- Work order
Search the records for the word "However". Copy every line where it appears.

- Record set

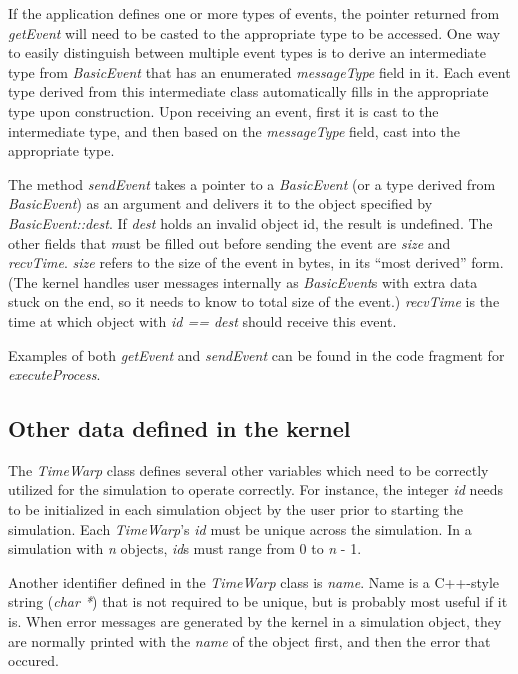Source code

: \documentclass[11pt]{report}
\begin{document}
If the application defines one or more types of events, the pointer
returned from {\it getEvent} will need to be casted to the appropriate
type to be accessed. One way to easily distinguish between multiple
event types is to derive an intermediate type from {\it BasicEvent}
that has an enumerated {\it messageType} field in it.  Each event type
derived from this intermediate class automatically fills in the
appropriate type upon construction.  Upon receiving an event, first it
is cast to the intermediate type, and then based on the
{\it messageType} field, cast into the appropriate type.

The method {\it sendEvent} takes a pointer to a {\it BasicEvent} (or a
type derived from {\it BasicEvent}) as an argument and delivers it to
the object specified by {\it BasicEvent::dest}.  If {\it dest} holds
an invalid object id, the result is undefined.  The other fields that
{\emph must} be filled out before sending the event are {\it size} and
{\it recvTime}.  {\it size} refers to the size of the event in bytes,
in its ``most derived'' form.  (The kernel handles user messages
internally as {\it BasicEvent}s with extra data stuck on the end, so it
needs to know to total size of the event.)  {\it recvTime} is the time
at which object with {\it id == dest} should receive this event.

Examples of both {\it getEvent} and {\it sendEvent} can be found in
the code fragment for {\it executeProcess}.

\subsection{Other data defined in the kernel}

The {\it TimeWarp} class defines several other variables which need to
be correctly utilized for the simulation to operate correctly.  For
instance, the integer {\it id} needs to be initialized in each
simulation object by the user prior to starting the simulation.  Each
{\it TimeWarp}'s {\it id} must be unique across the simulation.  In a
simulation with {\it n} objects, {\it id}s must range from 0 to {\it n} -
1.

Another identifier defined in the {\it TimeWarp} class is {\it name}.
Name is a C++-style string ({\it char *}) that is not required to be
unique, but is probably most useful if it is.  When error messages are
generated by the kernel in a simulation object, they are normally
printed with the {\it name} of the object first, and then the error
that occured.
\end{document}
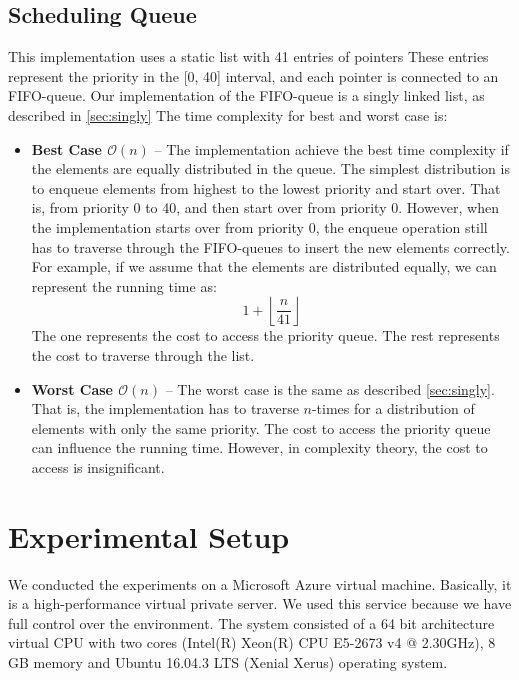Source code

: \documentclass[a4paper,11pt]{kth-mag}
\newcommand\floor[1]{\lfloor#1\rfloor}
\begin{document}
\subsection{Scheduling Queue}
This implementation uses a static list with 41 entries of pointers
These entries represent the priority in the [0, 40] interval, and each pointer is connected to an FIFO-queue.
Our implementation of the FIFO-queue is a singly linked list, as described in \cref{sec:singly}
The time complexity for best and worst case is:
\begin{itemize}
    \item \textbf{Best Case $\mathcal{O}(n)$} -- The implementation achieve the best time complexity if the elements are equally distributed in the queue.
        The simplest distribution is to enqueue elements from highest to the lowest priority and start over.
        That is, from priority 0 to 40, and then start over from priority 0.
        However, when the implementation starts over from priority 0, the enqueue operation still has to traverse through the FIFO-queues to insert the new elements correctly.
        For example, if we assume that the elements are distributed equally, we can represent the running time as:
        \begin{equation*}
            1 + \left\floor{\frac{n}{41}\right}
        \end{equation*}
        The one represents the cost to access the priority queue.
        The rest represents the cost to traverse through the list.
    \item \textbf{Worst Case $\mathcal{O}(n)$} -- The worst case is the same as described \cref{sec:singly}.
        That is, the implementation has to traverse $n$-times for a distribution of elements with only the same priority.
        The cost to access the priority queue can influence the running time.
        However, in complexity theory, the cost to access is insignificant.
\end{itemize}



\section{Experimental Setup}
We conducted the experiments on a Microsoft Azure virtual machine.
Basically, it is a high-performance virtual private server.
We used this service because we have full control over the environment.
The system consisted of a 64 bit architecture virtual CPU with two cores (Intel(R) Xeon(R) CPU E5-2673 v4 @ 2.30GHz), 8 GB memory and Ubuntu 16.04.3 LTS (Xenial Xerus) operating system.
\end{document}
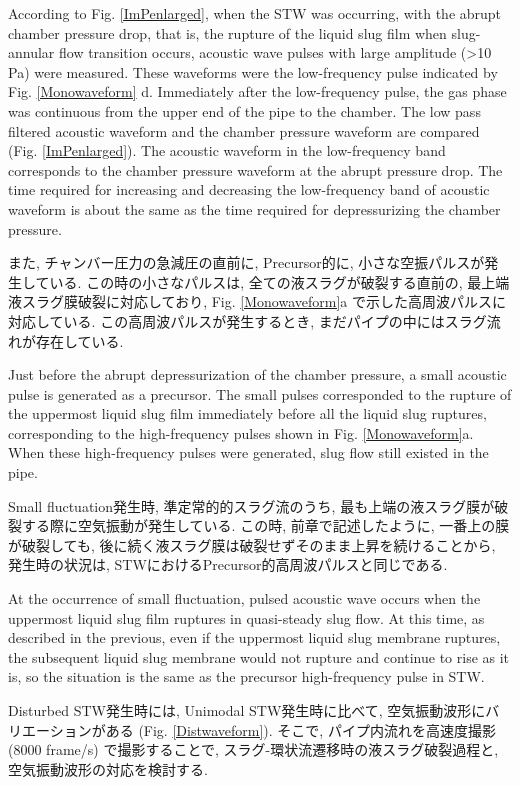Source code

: \documentclass[12pt]{article}
\begin{document}
According to Fig. \ref {ImPenlarged}, when the STW was occurring, with the abrupt chamber pressure drop, that is, the rupture of the liquid slug film when slug-annular flow transition occurs, acoustic wave pulses with large amplitude (>10 Pa) were measured.
These waveforms were the low-frequency pulse indicated by Fig. \ref {Monowaveform} d.
Immediately after the low-frequency pulse, the gas phase was continuous from the upper end of the pipe to the chamber.
The low pass filtered acoustic waveform and the chamber pressure waveform are compared (Fig. \ref{ImPenlarged}).
The acoustic waveform in the low-frequency band corresponds to the chamber pressure waveform at the abrupt pressure drop.
The time required for increasing and decreasing the low-frequency band of acoustic waveform is about the same as the time required for depressurizing the chamber pressure.


また, チャンバー圧力の急減圧の直前に, Precursor的に, 小さな空振パルスが発生している. 
この時の小さなパルスは, 全ての液スラグが破裂する直前の, 最上端液スラグ膜破裂に対応しており, Fig. \ref{Monowaveform}a で示した高周波パルスに対応している. この高周波パルスが発生するとき, まだパイプの中にはスラグ流れが存在している. 

Just before the abrupt depressurization of the chamber pressure, a small acoustic pulse is generated as a precursor.
The small pulses corresponded to the rupture of the uppermost liquid slug film immediately before all the liquid slug ruptures, corresponding to the high-frequency pulses shown in Fig. \ref{Monowaveform}a.
When these high-frequency pulses were generated, slug flow still existed in the pipe.

Small fluctuation発生時, 準定常的的スラグ流のうち, 最も上端の液スラグ膜が破裂する際に空気振動が発生している. この時, 前章で記述したように, 一番上の膜が破裂しても, 後に続く液スラグ膜は破裂せずそのまま上昇を続けることから, 発生時の状況は, STWにおけるPrecursor的高周波パルスと同じである.

At the occurrence of small fluctuation, pulsed acoustic wave occurs when the uppermost liquid slug film ruptures in quasi-steady slug flow. 
At this time, as described in the previous, even if the uppermost liquid slug membrane ruptures, the subsequent liquid slug membrane would not rupture and continue to rise as it is, so the situation is the same as the precursor high-frequency pulse in STW.

Disturbed STW発生時には, Unimodal STW発生時に比べて, 空気振動波形にバリエーションがある (Fig. \ref{Distwaveform}). 
そこで, パイプ内流れを高速度撮影 (8000 frame/s) で撮影することで, スラグ-環状流遷移時の液スラグ破裂過程と, 空気振動波形の対応を検討する.
\end{document}
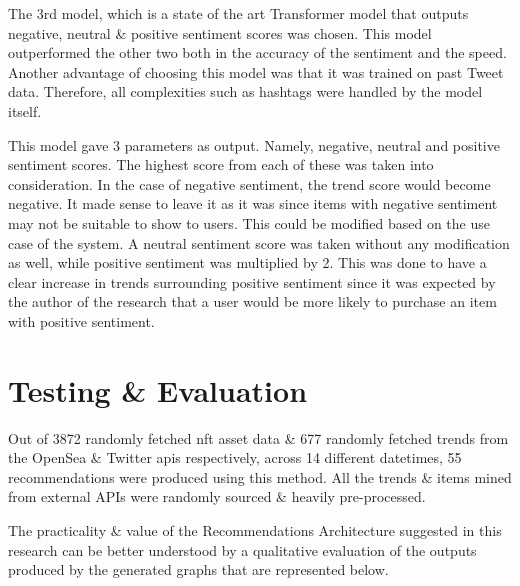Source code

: \documentclass[manuscript,natbib=false]{acmart}
\begin{document}
The 3rd model, which is a state of the art Transformer model \cite{CardiffnlpTwitterrobertabasesentimentHugging, wolfTransformersStateoftheArtNatural2020} that outputs negative, neutral \& positive sentiment scores was chosen. This model outperformed the other two both in the accuracy of the sentiment and the speed. Another advantage of choosing this model was that it was trained on past Tweet data. Therefore, all complexities such as hashtags were handled by the model itself.

This model gave 3 parameters as output. Namely, negative, neutral and positive sentiment scores. The highest score from each of these was taken into consideration.
In the case of negative sentiment, the trend score would become negative. It made sense to leave it as it was since items with negative sentiment may not be suitable to show to users. This could be modified based on the use case of the system.
A neutral sentiment score was taken without any modification as well, while positive sentiment was multiplied by 2. This was done to have a clear increase in trends surrounding positive sentiment since it was expected by the author of the research that a user would be more likely to purchase an item with positive sentiment.

\section{Testing \& Evaluation}

Out of 3872 randomly fetched \gls{nft} asset data \& 677 randomly fetched trends from the OpenSea \& Twitter \gls{api}s respectively, across 14 different datetimes, 55 recommendations were produced using this method. All the trends \& items mined from external APIs were randomly sourced \& heavily pre-processed.

The practicality \& value of the Recommendations Architecture suggested in this research can be better understood by a qualitative evaluation of the outputs produced by the generated graphs that are represented below.
\end{document}

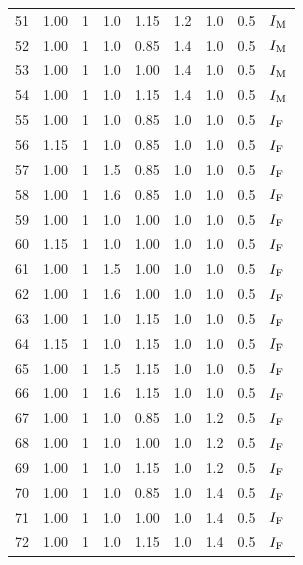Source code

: \begin{longtable}[t]{lllllllll}
51 & 1.00 & 1 & 1.0 & 1.15 & 1.2 & 1.0 & 0.5 & $I_{\MM}$\\
52 & 1.00 & 1 & 1.0 & 0.85 & 1.4 & 1.0 & 0.5 & $I_{\MM}$\\
53 & 1.00 & 1 & 1.0 & 1.00 & 1.4 & 1.0 & 0.5 & $I_{\MM}$\\
54 & 1.00 & 1 & 1.0 & 1.15 & 1.4 & 1.0 & 0.5 & $I_{\MM}$\\
55 & 1.00 & 1 & 1.0 & 0.85 & 1.0 & 1.0 & 0.5 & $I_{\FF}$\\
56 & 1.15 & 1 & 1.0 & 0.85 & 1.0 & 1.0 & 0.5 & $I_{\FF}$\\
57 & 1.00 & 1 & 1.5 & 0.85 & 1.0 & 1.0 & 0.5 & $I_{\FF}$\\
58 & 1.00 & 1 & 1.6 & 0.85 & 1.0 & 1.0 & 0.5 & $I_{\FF}$\\
59 & 1.00 & 1 & 1.0 & 1.00 & 1.0 & 1.0 & 0.5 & $I_{\FF}$\\
60 & 1.15 & 1 & 1.0 & 1.00 & 1.0 & 1.0 & 0.5 & $I_{\FF}$\\
61 & 1.00 & 1 & 1.5 & 1.00 & 1.0 & 1.0 & 0.5 & $I_{\FF}$\\
62 & 1.00 & 1 & 1.6 & 1.00 & 1.0 & 1.0 & 0.5 & $I_{\FF}$\\
63 & 1.00 & 1 & 1.0 & 1.15 & 1.0 & 1.0 & 0.5 & $I_{\FF}$\\
64 & 1.15 & 1 & 1.0 & 1.15 & 1.0 & 1.0 & 0.5 & $I_{\FF}$\\
65 & 1.00 & 1 & 1.5 & 1.15 & 1.0 & 1.0 & 0.5 & $I_{\FF}$\\
66 & 1.00 & 1 & 1.6 & 1.15 & 1.0 & 1.0 & 0.5 & $I_{\FF}$\\
67 & 1.00 & 1 & 1.0 & 0.85 & 1.0 & 1.2 & 0.5 & $I_{\FF}$\\
68 & 1.00 & 1 & 1.0 & 1.00 & 1.0 & 1.2 & 0.5 & $I_{\FF}$\\
69 & 1.00 & 1 & 1.0 & 1.15 & 1.0 & 1.2 & 0.5 & $I_{\FF}$\\
70 & 1.00 & 1 & 1.0 & 0.85 & 1.0 & 1.4 & 0.5 & $I_{\FF}$\\
71 & 1.00 & 1 & 1.0 & 1.00 & 1.0 & 1.4 & 0.5 & $I_{\FF}$\\
72 & 1.00 & 1 & 1.0 & 1.15 & 1.0 & 1.4 & 0.5 & $I_{\FF}$\\
\bottomrule
\end{longtable}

- Result
        However, when the implementation starts over from priority 0, the enqueue operation still has to traverse through the FIFO-queues to insert the new elements correctly.
        However, in complexity theory, the cost to access is insignificant.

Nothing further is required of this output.